Industry estimates suggest that unstructured data (things like text documents, images, videos, audio) makes up 80-90% of all data generated globally. This includes data from sources like the internet, social media, IoT devices, etc. The total volume of unstructured data is growing exponentially, with some projections indicating a 10x increase every 5 years. By 2025, the total amount of digital data created annually could reach 175 zettabytes (175 trillion gigabytes).
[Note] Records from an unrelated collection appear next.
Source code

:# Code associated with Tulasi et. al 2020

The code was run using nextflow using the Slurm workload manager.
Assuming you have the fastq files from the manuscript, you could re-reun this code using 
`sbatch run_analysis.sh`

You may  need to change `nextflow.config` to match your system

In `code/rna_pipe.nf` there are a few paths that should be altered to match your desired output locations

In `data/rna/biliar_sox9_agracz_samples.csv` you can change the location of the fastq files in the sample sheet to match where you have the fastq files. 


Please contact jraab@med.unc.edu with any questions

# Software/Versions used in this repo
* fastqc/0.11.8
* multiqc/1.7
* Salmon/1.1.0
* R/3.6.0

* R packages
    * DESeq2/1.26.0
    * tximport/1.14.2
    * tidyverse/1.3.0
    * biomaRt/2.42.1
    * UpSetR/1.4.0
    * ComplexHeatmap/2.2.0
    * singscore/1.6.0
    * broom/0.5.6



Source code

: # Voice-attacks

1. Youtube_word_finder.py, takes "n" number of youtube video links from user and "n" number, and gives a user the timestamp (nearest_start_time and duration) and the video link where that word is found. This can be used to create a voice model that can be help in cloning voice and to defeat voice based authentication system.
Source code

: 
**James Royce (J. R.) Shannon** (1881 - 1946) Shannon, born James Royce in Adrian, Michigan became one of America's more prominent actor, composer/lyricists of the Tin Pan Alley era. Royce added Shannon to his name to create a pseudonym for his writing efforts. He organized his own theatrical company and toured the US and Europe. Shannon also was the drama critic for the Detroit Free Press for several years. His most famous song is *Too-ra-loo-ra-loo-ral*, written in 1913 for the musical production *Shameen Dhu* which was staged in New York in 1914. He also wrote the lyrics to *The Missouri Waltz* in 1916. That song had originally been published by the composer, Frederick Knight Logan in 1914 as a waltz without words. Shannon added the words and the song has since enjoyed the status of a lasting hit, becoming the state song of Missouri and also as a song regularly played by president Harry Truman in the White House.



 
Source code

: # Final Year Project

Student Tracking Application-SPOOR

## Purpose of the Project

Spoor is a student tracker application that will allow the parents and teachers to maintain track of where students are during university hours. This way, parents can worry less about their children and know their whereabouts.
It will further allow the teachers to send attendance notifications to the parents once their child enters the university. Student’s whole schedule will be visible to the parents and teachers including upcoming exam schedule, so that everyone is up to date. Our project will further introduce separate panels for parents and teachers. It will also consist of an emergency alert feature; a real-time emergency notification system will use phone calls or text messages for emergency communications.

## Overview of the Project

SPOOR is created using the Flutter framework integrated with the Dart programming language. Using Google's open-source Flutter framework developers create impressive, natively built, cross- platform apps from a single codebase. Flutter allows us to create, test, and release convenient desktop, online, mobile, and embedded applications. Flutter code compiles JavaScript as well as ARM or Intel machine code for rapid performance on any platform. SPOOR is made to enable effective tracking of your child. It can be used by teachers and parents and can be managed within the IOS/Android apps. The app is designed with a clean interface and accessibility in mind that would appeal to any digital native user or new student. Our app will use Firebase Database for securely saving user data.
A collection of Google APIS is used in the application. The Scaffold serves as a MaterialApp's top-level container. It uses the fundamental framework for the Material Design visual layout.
Vector search on unstructured data provides significant benefits. By representing data as high-dimensional vectors, vector search algorithms can efficiently find similar or related items, even in large datasets without traditional structure. This allows for powerful search, recommendation, and insight generation across text, images, audio, and other unstructured formats. The ability to rapidly identify relevant content and connections in unstructured data opens up new possibilities for understanding complex information, making discoveries, and delivering more personalized experiences to users.

Overall, vector search unlocks the value in unstructured data by surfacing relevant information and relationships that would be difficult to find through traditional search or analysis methods. In addition, it is a crucial enabler for making generative AI systems more powerful, versatile, and customized to user needs. The ability to rapidly retrieve the most relevant information greatly enhances the capabilities of language models, question-answering systems, and other AI assistants.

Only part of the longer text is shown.